3 Jul 2011

Little House on the Prairie (Part 2)

My new work assignment allows me to feel blessed by the beauty of the surrounding countryside, the rambling valley encased in lush hillsides, age-old hamlets suspended in time, a nearby brook...

The preservation society's gardens deserve a mention too. Although still looking neglected in places, they are set to enjoy a revival thanks to our new chairman. I too am pushing in that direction: on my visit last year I hadn't been impressed by their state of semi-neglect ('semi' used as a polite word).


The gardens are organic and multi-purpose. Part of the site is dedicated to the preservation of ancient cultivated fruit and vegetables (old varieties of onion, leek, tomato, peach and apple trees), by the means of a seed bank (conservatoire de graines). Besides an on-site greenhouse offers garden members the possibility to purchase tomato, aubergine, courgette, onion, aromatic herbs and capsicum plants. Visitors - especially those unacquainted with country life - discover a working kitchen garden and the orchard. Fruit is collected and used into the popular compôtes, jams and preserves, syrups, sauces, chutneys and the likes that will eventually find their way to the boutique shelves.

Finally the semi-wild garden is also a representation of what the maquis stands for up close and personal, in its full spectrum and informality, from the low grasses to the medium-height cytisus, heather, genista, myrtle, up to the taller grades of the scrub: green oak, cork oak, pine, wild olive trees, etc. The gardens are a taster to botany without the stuffy science bits.

Promenade en Corse parmi ses Fleurs et ses Forêts, by Marcelle Conrad
By its nature, the garden is not supposed to be compared to those formal, regimented, weed-free, stately gardens like Chambord or Versailles, or even to the falsely wild yet incredibly romantic Monet's gardens at Giverny. Here in 'our' garden, wild flowers take pride of place and are encouraged. The difficulty lies in the fact that all too often our gardeners tip-toe on that very fine line that separates wild from neglect. 
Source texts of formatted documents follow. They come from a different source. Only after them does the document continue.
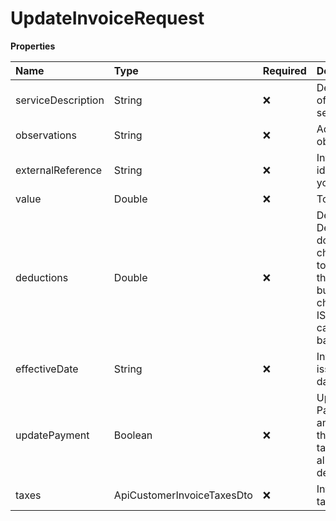 # UpdateInvoiceRequest

**Properties**

| Name               | Type                       | Required | Description                                                                                                        |
| :----------------- | :------------------------- | :------- | :----------------------------------------------------------------------------------------------------------------- |
| serviceDescription | String                     | ❌       | Description of invoice services                                                                                    |
| observations       | String                     | ❌       | Additional observations                                                                                            |
| externalReference  | String                     | ❌       | Invoice identifier in your system                                                                                  |
| value              | Double                     | ❌       | Total value                                                                                                        |
| deductions         | Double                     | ❌       | Deductions. Deductions do not change the total value of the invoice, but they do change the ISS calculation basis. |
| effectiveDate      | String                     | ❌       | Invoice issuance date                                                                                              |
| updatePayment      | Boolean                    | ❌       | Update the Payment amount with the invoice taxes already deducted.                                                 |
| taxes              | ApiCustomerInvoiceTaxesDto | ❌       | Invoice taxes                                                                                                      |

<!-- This file was generated by liblab | https://liblab.com/ -->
While most of our visitors seem genuinely charmed by the rusticity of the gardens, some will understandably express their concern about a certain lack of care, while a small minority will virulently oppose anything that doesn't resemble geranium, begonia, dahlia or petunia... Although it is clear that those individuals got the wrong address in the first place, I am quick to add in their defence that part of the garden preservation society's mission is to endeavour to change perceptions and preconceptions towards plants, weeds, the cultivated vs. the spontaneous, and the concepts of balance, beauty and acceptance.

Organic produce is available to purchase from the boutique
Therefore garden guardians have a long task ahead, yet this is a challenge that I am relishing in. So who's next please?